[TASK DETAILS]: Working from the line that contains "## Keywords" down to the last line below, repeat each line exactly.

Extracted records
=== Begin Enclosure ===

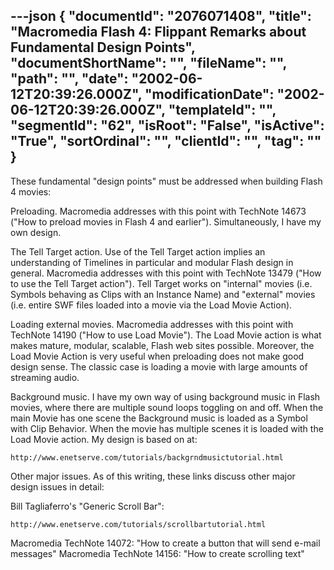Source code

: ---json
{
  "documentId": "2076071408",
  "title": "Macromedia Flash 4: Flippant Remarks about Fundamental Design Points",
  "documentShortName": "",
  "fileName": "",
  "path": "",
  "date": "2002-06-12T20:39:26.000Z",
  "modificationDate": "2002-06-12T20:39:26.000Z",
  "templateId": "",
  "segmentId": "62",
  "isRoot": "False",
  "isActive": "True",
  "sortOrdinal": "",
  "clientId": "",
  "tag": ""
}
---

These fundamental &quot;design points&quot; must be addressed when building Flash 4 movies:

Preloading. Macromedia addresses with this point with TechNote 14673 (&quot;How to preload movies in Flash 4 and earlier&quot;). Simultaneously, I have my own design.

The Tell Target action. Use of the Tell Target action implies an understanding of Timelines in particular and modular Flash design in general. Macromedia addresses with this point with TechNote 13479 (&quot;How to use the Tell Target action&quot;). Tell Target works on &quot;internal&quot; movies (i.e. Symbols behaving as Clips with an Instance Name) and &quot;external&quot; movies (i.e. entire SWF files loaded into a movie via the Load Movie Action).

Loading external movies. Macromedia addresses with this point with TechNote 14190 (&quot;How to use Load Movie&quot;). The Load Movie action is what makes mature, modular, scalable, Flash web sites possible. Moreover, the Load Movie Action is very useful when preloading does not make good design sense. The classic case is loading a movie with large amounts of streaming audio.

Background music. I have my own way of using background music in Flash movies, where there are multiple sound loops toggling on and off. When the main Movie has one scene the Background music is loaded as a Symbol with Clip Behavior. When the movie has multiple scenes it is loaded with the Load Movie action. My design is based on at:

    http://www.enetserve.com/tutorials/backgrndmusictutorial.html

Other major issues. As of this writing, these links discuss other major design issues in detail:

Bill Tagliaferro's &quot;Generic Scroll Bar&quot;:

    http://www.enetserve.com/tutorials/scrollbartutorial.html

Macromedia TechNote 14072: &quot;How to create a button that will send e-mail messages&quot;
Macromedia TechNote 14156: &quot;How to create scrolling text&quot;
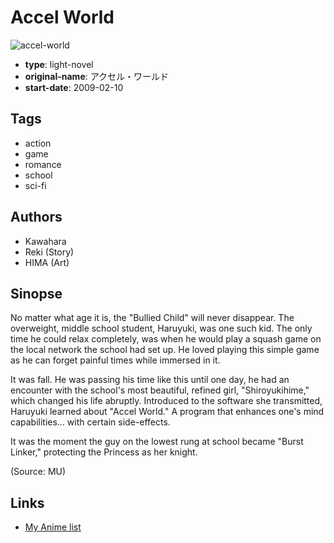 # Accel World

![accel-world](https://cdn.myanimelist.net/images/manga/2/156321.jpg)

-   **type**: light-novel
-   **original-name**: アクセル・ワールド
-   **start-date**: 2009-02-10

## Tags

-   action
-   game
-   romance
-   school
-   sci-fi

## Authors

-   Kawahara
-   Reki (Story)
-   HIMA (Art)

## Sinopse

No matter what age it is, the "Bullied Child" will never disappear. The overweight, middle school student, Haruyuki, was one such kid. The only time he could relax completely, was when he would play a squash game on the local network the school had set up. He loved playing this simple game as he can forget painful times while immersed in it.

It was fall. He was passing his time like this until one day, he had an encounter with the school's most beautiful, refined girl, "Shiroyukihime," which changed his life abruptly. Introduced to the software she transmitted, Haruyuki learned about "Accel World." A program that enhances one's mind capabilities... with certain side-effects.

It was the moment the guy on the lowest rung at school became "Burst Linker," protecting the Princess as her knight.

(Source: MU)

## Links

-   [My Anime list](https://myanimelist.net/manga/23116/Accel_World)
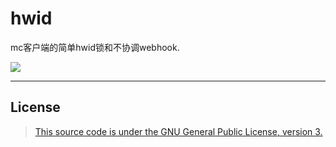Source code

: # hwid
mc客户端的简单hwid锁和不协调webhook.

![](https://cdn.discordapp.com/attachments/898172744754167850/1039291685223542884/image.png)

-----------------------------
## License
> [This source code is under the GNU General Public License, version 3.](https://www.gnu.org/licenses/gpl-3.0.txt)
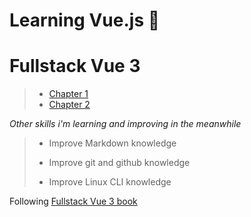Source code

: # Learning Vue.js :tada:

# Fullstack Vue 3

> - [Chapter 1](/../../tree/chapter-1/CHAPTER1.MD)
> - [Chapter 2](/../../tree/chapter-2/CHAPTER2.MD)


_Other skills i'm learning and improving in the meanwhile_

>  - Improve Markdown knowledge 
> 
> - Improve git and github knowledge
>
> - Improve Linux CLI knowledge

Following [Fullstack Vue 3 book](https://www.newline.co/vue) 

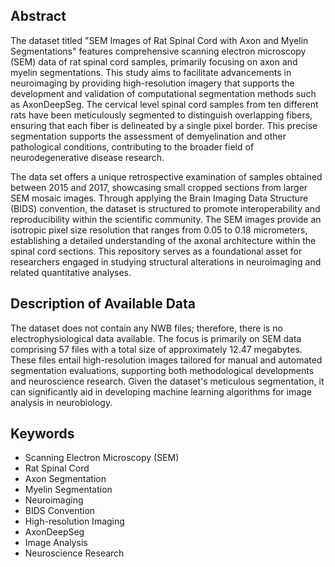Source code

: ## Abstract

The dataset titled "SEM Images of Rat Spinal Cord with Axon and Myelin Segmentations" features comprehensive scanning electron microscopy (SEM) data of rat spinal cord samples, primarily focusing on axon and myelin segmentations. This study aims to facilitate advancements in neuroimaging by providing high-resolution imagery that supports the development and validation of computational segmentation methods such as AxonDeepSeg. The cervical level spinal cord samples from ten different rats have been meticulously segmented to distinguish overlapping fibers, ensuring that each fiber is delineated by a single pixel border. This precise segmentation supports the assessment of demyelination and other pathological conditions, contributing to the broader field of neurodegenerative disease research.

The data set offers a unique retrospective examination of samples obtained between 2015 and 2017, showcasing small cropped sections from larger SEM mosaic images. Through applying the Brain Imaging Data Structure (BIDS) convention, the dataset is structured to promote interoperability and reproducibility within the scientific community. The SEM images provide an isotropic pixel size resolution that ranges from 0.05 to 0.18 micrometers, establishing a detailed understanding of the axonal architecture within the spinal cord sections. This repository serves as a foundational asset for researchers engaged in studying structural alterations in neuroimaging and related quantitative analyses.

## Description of Available Data

The dataset does not contain any NWB files; therefore, there is no electrophysiological data available. The focus is primarily on SEM data comprising 57 files with a total size of approximately 12.47 megabytes. These files entail high-resolution images tailored for manual and automated segmentation evaluations, supporting both methodological developments and neuroscience research. Given the dataset's meticulous segmentation, it can significantly aid in developing machine learning algorithms for image analysis in neurobiology.

## Keywords

- Scanning Electron Microscopy (SEM)
- Rat Spinal Cord
- Axon Segmentation
- Myelin Segmentation
- Neuroimaging
- BIDS Convention
- High-resolution Imaging
- AxonDeepSeg
- Image Analysis
- Neuroscience Research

=== End Enclosure ===

[ANSWER TO THE PROBLEM]:
## Keywords

- Scanning Electron Microscopy (SEM)
- Rat Spinal Cord
- Axon Segmentation
- Myelin Segmentation
- Neuroimaging
- BIDS Convention
- High-resolution Imaging
- AxonDeepSeg
- Image Analysis
- Neuroscience Research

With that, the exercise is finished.